GIVEN DATA:
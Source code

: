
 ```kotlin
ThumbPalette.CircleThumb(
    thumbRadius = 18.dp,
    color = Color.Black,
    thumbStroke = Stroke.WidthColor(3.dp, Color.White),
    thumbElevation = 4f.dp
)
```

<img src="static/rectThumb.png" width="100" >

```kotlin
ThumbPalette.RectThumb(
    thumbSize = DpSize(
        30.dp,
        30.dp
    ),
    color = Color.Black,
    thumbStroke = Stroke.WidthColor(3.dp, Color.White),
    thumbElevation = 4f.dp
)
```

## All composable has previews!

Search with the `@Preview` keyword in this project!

WHAT YOU HAVE TO DO: Repeat the data precisely, line by line.

REPLY:
Source code

:
 ```kotlin
ThumbPalette.CircleThumb(
    thumbRadius = 18.dp,
    color = Color.Black,
    thumbStroke = Stroke.WidthColor(3.dp, Color.White),
    thumbElevation = 4f.dp
)
```

<img src="static/rectThumb.png" width="100" >

```kotlin
ThumbPalette.RectThumb(
    thumbSize = DpSize(
        30.dp,
        30.dp
    ),
    color = Color.Black,
    thumbStroke = Stroke.WidthColor(3.dp, Color.White),
    thumbElevation = 4f.dp
)
```

## All composable has previews!

Search with the `@Preview` keyword in this project!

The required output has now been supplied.